Setting aside the "blue green" matter, the question remains: what exactly are the "political reasons" at play here. That phrase raises my suspicions. Which party, what is their alignment and what is their problem with nuclear power?
Green is the independent Taiwan/nationalist party. Blue is the anti-war/friendliness with China party.
The anti-nuclear sentiment is more due to the age/state of the reactors and concerns over earthquake safety after the Fukushima nuclear accident and the inability for the island to store/handle/dispose of waste.
I don't think the state of nuclear power will change much even if the blues gain power. Taiwanese politics has a way of making the minority party always be against the status quo for some issues just to be a pain for the majority party, and their stance on nuclear power tends to flip flop depending on who's in power.
It's nowhere near that straightforward. The party in question is the Kuomintang (KMT), who fought against the CCP in the civil war and founded the Taiwanese state. However, their position matches the PRC's in that there is "one China", and they assert that the Green/independence movement will break the status quo and basically force the PRC to invade.
The PRC has repeatedly stated that a declaration of independence by Taiwan would amount to an act of war and they would be "forced" to invade to stop it. Obviously the forcing is in quotes, because it's just the PRC forcing itself, but the PRC has painted itself into a corner here and nobody has dared to call their bluff yet.
Yes, forcing should be in quotes because it is complete bullshit. The KMT implying China owning Taiwan as the status quo is also complete and utter bullshit. Taiwan overtly called their bluff when they just elected the other party in a democratic election because they want China to fuck off.
So again, no. The KMT is not the anti war / friendliness party. It’s the party in favor of letting China seize everything.
Refusing to spread your butt cheeks against an imperialistic nation’s ambitions is not “pro war”.
The KMT believe, officially, that Taiwan own China; the DPP believe Taiwan to be independent of China. Neither regard the CCP as the legitimate power in Taiwan.
China: 1 Billion people, GDP ranking: #1 or #2 depending
Taiwan: 0.02 Billion people, GDP ranking: Not even top 10, location: literally part of China.
How do you see the future playing out where China doesn't get to do what it likes to Taiwan? It is all but set in stone at this point, literally the only path Taiwan has to get a good outcome is to negotiate it with China. We've seen in Ukraine what will happen to them if they rely on the US in a military way. There will be mass deaths, the island will be levelled and China will likely seize control anyway.
I wouldn't want the CCP seizing control, but a policy of serious independence is being taken off the table due to China's sheer size. There isn't a backer available to Taiwan that is big enough to stop the mainland from getting what it wants. War is pointless for Taiwan; they'd even be better off going out Hong-Kong style.

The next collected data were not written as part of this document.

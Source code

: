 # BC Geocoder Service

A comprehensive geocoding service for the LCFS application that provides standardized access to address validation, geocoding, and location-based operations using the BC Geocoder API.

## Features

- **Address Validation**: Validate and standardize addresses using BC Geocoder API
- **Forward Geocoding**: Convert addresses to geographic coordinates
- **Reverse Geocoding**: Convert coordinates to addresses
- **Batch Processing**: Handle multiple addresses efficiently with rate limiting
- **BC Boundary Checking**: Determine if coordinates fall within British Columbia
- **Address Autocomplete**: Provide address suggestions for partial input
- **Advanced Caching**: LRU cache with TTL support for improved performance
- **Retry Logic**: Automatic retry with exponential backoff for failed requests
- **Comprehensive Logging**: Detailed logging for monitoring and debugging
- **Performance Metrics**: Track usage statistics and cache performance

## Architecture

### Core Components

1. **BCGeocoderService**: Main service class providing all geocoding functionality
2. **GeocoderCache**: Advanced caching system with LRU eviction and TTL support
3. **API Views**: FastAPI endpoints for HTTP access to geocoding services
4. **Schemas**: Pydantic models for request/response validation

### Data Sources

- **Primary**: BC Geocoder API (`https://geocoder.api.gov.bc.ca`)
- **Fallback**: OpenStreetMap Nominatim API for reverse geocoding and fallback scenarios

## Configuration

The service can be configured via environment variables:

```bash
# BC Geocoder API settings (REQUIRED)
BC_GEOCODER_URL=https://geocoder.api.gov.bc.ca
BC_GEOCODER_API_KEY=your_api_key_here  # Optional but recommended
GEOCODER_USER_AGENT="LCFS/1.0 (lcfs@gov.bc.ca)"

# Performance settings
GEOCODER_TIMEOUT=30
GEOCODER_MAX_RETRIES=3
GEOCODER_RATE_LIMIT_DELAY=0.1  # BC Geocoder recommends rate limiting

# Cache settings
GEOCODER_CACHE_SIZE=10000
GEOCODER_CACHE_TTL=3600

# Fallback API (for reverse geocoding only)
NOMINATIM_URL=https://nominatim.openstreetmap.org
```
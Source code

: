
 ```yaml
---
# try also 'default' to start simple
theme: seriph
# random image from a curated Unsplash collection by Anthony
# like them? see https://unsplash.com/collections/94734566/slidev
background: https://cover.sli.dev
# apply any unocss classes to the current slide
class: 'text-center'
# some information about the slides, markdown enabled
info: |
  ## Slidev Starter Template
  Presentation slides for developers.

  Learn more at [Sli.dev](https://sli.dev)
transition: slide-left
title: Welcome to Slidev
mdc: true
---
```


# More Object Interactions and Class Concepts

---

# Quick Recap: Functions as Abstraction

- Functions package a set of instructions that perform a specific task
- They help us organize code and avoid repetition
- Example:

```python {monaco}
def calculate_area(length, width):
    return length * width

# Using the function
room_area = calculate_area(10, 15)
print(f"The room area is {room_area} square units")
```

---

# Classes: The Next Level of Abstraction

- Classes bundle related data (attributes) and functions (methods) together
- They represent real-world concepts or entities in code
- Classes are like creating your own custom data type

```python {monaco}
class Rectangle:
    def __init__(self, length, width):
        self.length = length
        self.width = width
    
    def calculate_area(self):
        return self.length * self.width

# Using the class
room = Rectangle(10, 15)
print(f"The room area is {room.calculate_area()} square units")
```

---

It isn't a question of whether China would win, it is the certainty that Taiwan would lose. And regardless, that isn't the reason why large empires are unstable. Through history big countries tend to win but large agglomerations tend to dissolve for economic concerns. That is what happened in the largest imperial dissolutions in history (British, Mongols) which weren't because of a defeat by an external power or because they had any trouble conquering small powers. Or the most recent with things like the USSR.
Large empires tend to lose through military victories and bad economic strategy.
I take it you're not a fan of the expression "Live free or die". But not everyone agrees with you. Some understand why "liberty or death" is actually a reasonable way to live and die - that liberty is in fact worth fighting and dying for. Because if you're not willing to fight for liberty, sooner or later someone will make you either fight or become a slave, and if you won't fight, slavery is all that's left.
As for the actual practical situation: Sailing enough troops to conquer Taiwan across 90 miles of ocean, to land on a very small number of workable beaches, that have been known to be the only workable beaches for decades and therefore have highly prepared defenses... yeah, that's not something that China is guaranteed success at. Xi has looked at what happened to Russia, and may be less certain of Taiwan rolling over, and less certain of success.
So no, it's not inevitable. Stop counseling despair.
With regards to “live free or die”, I’d say it only makes sense if the enemy want to genocide you. Like in the case of the Nazis, I would say fighting them is best (if you’re not “aryan”), since they’d murder you anyways.
But you have to be intelligent about it in other circumstances, and consider whether it’s actually worth throwing your life away, if the enemy isn’t genoicidally murderous like the Germans under the Nazi party.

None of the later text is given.